While the dream for many of us is to enjoy well-planned, suburban developments, many others endure the less coordinated effects of urban sprawl. The Mexico-based photographer Alejandro Cartagena gives a beautiful cast to the mismanaged development of the Monterrey Metropolitan area, where a dried-up and rerouted river trickles along beside the ever expanding brink of the city.

Arched throw, Montfermeil, France, (2014), by JR Arched throw, Montfermeil, France, (2014), by JR

Not every suburb serves as an aesthetically pretty city escape. The banlieues or suburbs around Paris vary greatly in terms of affluence of opportunity though their spirit remains undiminished by the vagaries of the prevailing economy. The French artist and activist JR came to prominence following the 2005 riots in the Clichy-sous-Bois suburb of the French capital, and he continues to document these places and their inhabitants. This beautifully arresting image, of a ballerina in front of a social-housing block in Montfermeil, another Parisian suburb, arose from the artist’s ballet, Les Bosquets, commissioned by New York City Ballet in 2014.

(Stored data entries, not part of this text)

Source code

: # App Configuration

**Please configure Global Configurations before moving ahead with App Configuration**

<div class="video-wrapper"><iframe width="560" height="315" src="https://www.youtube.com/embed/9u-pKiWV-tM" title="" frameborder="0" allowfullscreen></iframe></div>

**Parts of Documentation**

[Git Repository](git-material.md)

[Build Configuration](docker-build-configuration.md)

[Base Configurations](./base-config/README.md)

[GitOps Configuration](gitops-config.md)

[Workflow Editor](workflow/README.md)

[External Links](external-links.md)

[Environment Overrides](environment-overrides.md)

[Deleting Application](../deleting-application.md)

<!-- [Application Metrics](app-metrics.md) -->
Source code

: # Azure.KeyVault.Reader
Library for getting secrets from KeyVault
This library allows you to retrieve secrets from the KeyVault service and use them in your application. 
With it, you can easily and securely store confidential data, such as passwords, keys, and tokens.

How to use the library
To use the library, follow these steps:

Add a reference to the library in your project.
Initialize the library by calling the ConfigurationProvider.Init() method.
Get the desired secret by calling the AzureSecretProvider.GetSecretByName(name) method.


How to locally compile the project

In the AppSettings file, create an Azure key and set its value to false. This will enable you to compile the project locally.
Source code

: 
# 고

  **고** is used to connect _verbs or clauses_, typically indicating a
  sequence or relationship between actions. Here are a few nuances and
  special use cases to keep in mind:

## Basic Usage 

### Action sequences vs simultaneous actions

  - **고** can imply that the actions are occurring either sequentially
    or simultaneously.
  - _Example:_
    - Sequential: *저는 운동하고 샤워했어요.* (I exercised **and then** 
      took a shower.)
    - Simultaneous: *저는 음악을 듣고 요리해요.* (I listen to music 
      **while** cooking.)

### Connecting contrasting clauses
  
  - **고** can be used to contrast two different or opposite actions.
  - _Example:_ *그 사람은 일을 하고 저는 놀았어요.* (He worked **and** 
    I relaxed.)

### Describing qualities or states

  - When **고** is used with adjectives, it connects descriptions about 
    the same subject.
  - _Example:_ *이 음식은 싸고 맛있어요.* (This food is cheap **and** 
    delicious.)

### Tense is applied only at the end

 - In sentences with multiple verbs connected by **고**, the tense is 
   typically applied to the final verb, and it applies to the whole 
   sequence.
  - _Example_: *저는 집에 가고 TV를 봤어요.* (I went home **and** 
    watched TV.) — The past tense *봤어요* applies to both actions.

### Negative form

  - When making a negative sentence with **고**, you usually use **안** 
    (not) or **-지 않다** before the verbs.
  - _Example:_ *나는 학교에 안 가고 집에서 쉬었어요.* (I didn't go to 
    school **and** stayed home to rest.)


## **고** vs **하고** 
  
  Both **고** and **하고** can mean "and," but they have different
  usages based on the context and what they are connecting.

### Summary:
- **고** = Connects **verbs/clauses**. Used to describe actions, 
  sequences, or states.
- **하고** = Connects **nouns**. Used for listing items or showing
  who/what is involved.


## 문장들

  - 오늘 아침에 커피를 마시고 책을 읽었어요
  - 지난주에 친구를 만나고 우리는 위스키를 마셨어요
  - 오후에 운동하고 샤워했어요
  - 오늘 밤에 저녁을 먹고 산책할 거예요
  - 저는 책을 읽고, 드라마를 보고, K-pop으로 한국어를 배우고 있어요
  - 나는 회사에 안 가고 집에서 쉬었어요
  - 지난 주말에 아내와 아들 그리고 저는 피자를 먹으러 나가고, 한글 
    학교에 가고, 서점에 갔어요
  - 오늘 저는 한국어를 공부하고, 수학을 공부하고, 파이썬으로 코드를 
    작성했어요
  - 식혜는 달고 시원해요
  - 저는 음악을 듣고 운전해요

Suburbs of Utopia, 2012 by Ben Sack Suburbs of Utopia , 2012 by Ben Sack

Is it heaven or hell out there? It’s really quite hard to tell in Ben Sack ’s vision of suburbia. This young American artist (who actually lives in a small town outside Washington D.C.) is best-known for his fantastical, meticulous pen and ink drawings of cityscapes. Sack's work explores architecture as a flexible medium capable of expressing the unique space between realism and abstraction; where interpretation and our ability to create meaning is in flux. Within this space, Sack, furnished with pen and ink, encapsulates both the infinite and infinitesimal. His work invites the eye to explore drawings of the 'big picture,' to gaze into a kaleidoscope of histories and to look further into the elemental world of lines and dots. This, uncharacteristically calm take on the urban environment could, indeed be utopia, though the elevated roads suggest true utopia is a fair distance away.